1. Les tenants politiques d’une affaire privée

L. a une relation sérieuse avec un client de l’hôtel dont elle est réceptionniste. Il l’invite à venir rencontrer sa famille dans le Nord du pays, dans la perspective d’un mariage. Elle y va, se retrouve enceinte pendant qu’elle y est et devient alors, parce qu’elle « porte le sang » de cette famille, l’objet de leur appropriation. L’homme, sa mère, ses frères et sœurs, refusent de la laisser repartir et deviennent alors ses geôliers. Face à sa colère et à ses refus, ils deviennent aussi ses bourreaux, la battant, l’humiliant, lui infligeant des sévices au point qu’elle finit par faire une fausse-couche. Là, ayant cessé d’être instrument de la reproduction familiale, elle est punie en étant livrée à un autre service : elle devient la proie sexuelle des amis de l’homme.
L. raconte ses supplications, ses négociations, ses menaces de suicide. Le moment où la famille est contrainte de l’amener à l’hôpital, et la terrorise pour qu’elle ne réponde pas aux questions du personnel. Puis, après un an et quelques mois, la surveillance se relâche et elle profite d’un espace de temps où l’homme est parti en réunion pour lui voler de l’argent et s’enfuir. L’homme qui l’a séquestrée est influent, commerçant et militant du parti au pouvoir – le Rassemblement Démocratique du Peuple Camerounais, dirigé par le Président Paul Biya. Elle sait qu’elle ne pourra pas rester au Cameroun sans s’exposer aux rétorsions.

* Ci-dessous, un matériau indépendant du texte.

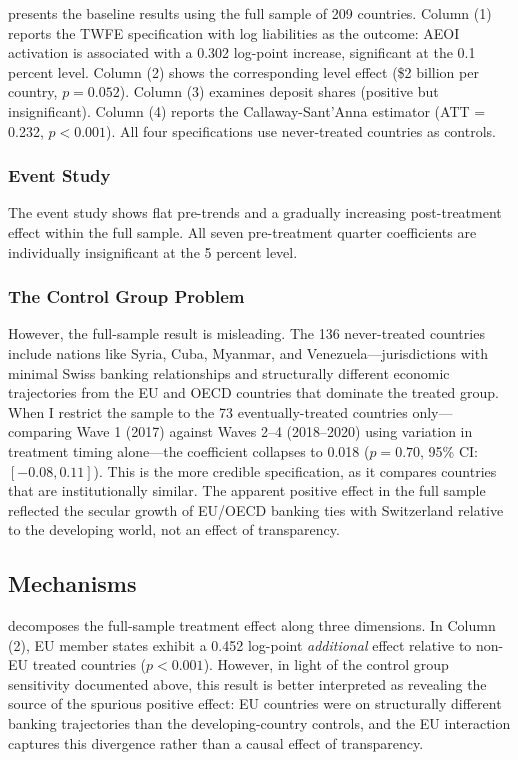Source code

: \documentclass[12pt]{article}
\begin{document}


 presents the baseline results using the full sample of 209 countries. Column (1) reports the TWFE specification with log liabilities as the outcome: AEOI activation is associated with a 0.302 log-point increase, significant at the 0.1 percent level. Column (2) shows the corresponding level effect (\$2 billion per country, $p = 0.052$). Column (3) examines deposit shares (positive but insignificant). Column (4) reports the Callaway-Sant'Anna estimator (ATT = 0.232, $p < 0.001$). All four specifications use never-treated countries as controls.

\subsubsection*{Event Study} The event study shows flat pre-trends and a gradually increasing post-treatment effect within the full sample. All seven pre-treatment quarter coefficients are individually insignificant at the 5 percent level.

\subsubsection*{The Control Group Problem} However, the full-sample result is misleading. The 136 never-treated countries include nations like Syria, Cuba, Myanmar, and Venezuela---jurisdictions with minimal Swiss banking relationships and structurally different economic trajectories from the EU and OECD countries that dominate the treated group. When I restrict the sample to the 73 eventually-treated countries only---comparing Wave 1 (2017) against Waves 2--4 (2018--2020) using variation in treatment timing alone---the coefficient collapses to 0.018 ($p = 0.70$, 95\% CI: $[-0.08, 0.11]$). This is the more credible specification, as it compares countries that are institutionally similar. The apparent positive effect in the full sample reflected the secular growth of EU/OECD banking ties with Switzerland relative to the developing world, not an effect of transparency.

\subsection{Mechanisms}



 decomposes the full-sample treatment effect along three dimensions. In Column (2), EU member states exhibit a 0.452 log-point \textit{additional} effect relative to non-EU treated countries ($p < 0.001$). However, in light of the control group sensitivity documented above, this result is better interpreted as revealing the source of the spurious positive effect: EU countries were on structurally different banking trajectories than the developing-country controls, and the EU interaction captures this divergence rather than a causal effect of transparency.
\end{document}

Dans le pays d’origine, on est passé de la violence d’un homme à celle de sa famille, la grossesse offrant prétexte à faire du corps de la femme un objet univoque d’appropriation du groupe au motif des liens du sang, devenus véritablement des liens sanguinaires. L., très intentionnellement, ne dit que ce dont elle peut attester : les violences, dont elle porte encore les traces physiques (elle me montre l’énorme cicatrice sur sa jambe droite). Déjà, les exactions subies ne relevaient pas du simple fait divers, elles entraient dans le déroulé social de l’assujettissement du corps féminin, réduit à être objet sexuel ou instrument de reproduction. L’inscription contextuelle gagnait encore en ampleur par l’énoncé de la position sociale du bourreau, assuré de l’impunité par ses liens politiques avec le pouvoir.
Mais, dans ce contexte, le simple fait que le coupable ne puisse pas être puni signifie que c’est nécessairement la victime qui va l’être, pour avoir parlé. La violence est indéniable dès lors qu’elle est montrée, et rien ne peut la justifier, pas même l’argument familialiste des liens du sang sur lequel elle prétend reposer. Ce qui est donc impératif pour l’impunité du coupable, c’est que cette vérité-là ne soit pas dite. Et l’assignation au silence ne peut se faire que par la menace. La menace de mort fonctionne pour intimider la victime et la faire taire, mais la menace de suicide fonctionne pour intimider le bourreau, parce qu’elle est en mesure de faire exploser une vérité qu’il ne peut pas assumer :

Ils m’ont attachée, bastonnée, je suis tombée évanouie sous les coups de sa mère, son frère et lui. Je me suis retrouvée à l’hôpital. Le lendemain, l’infirmière est venue me questionner. Quand j’ai voulu parler, il est venu et m’en a empêchée en disant que c’était un problème familial. (…) Quand on est rentrés à la maison, j’ai commencé à saigner abondamment. J’étais fragile. Ils ont fait une réunion pour me payer le transport, pour que je puisse partir. En disant que si je les dénonçais, ils me retrouveraient, parce qu’il était militant du parti au pouvoir. (…) Ils ont dit qu’ils pouvaient me retrouver n’importe où.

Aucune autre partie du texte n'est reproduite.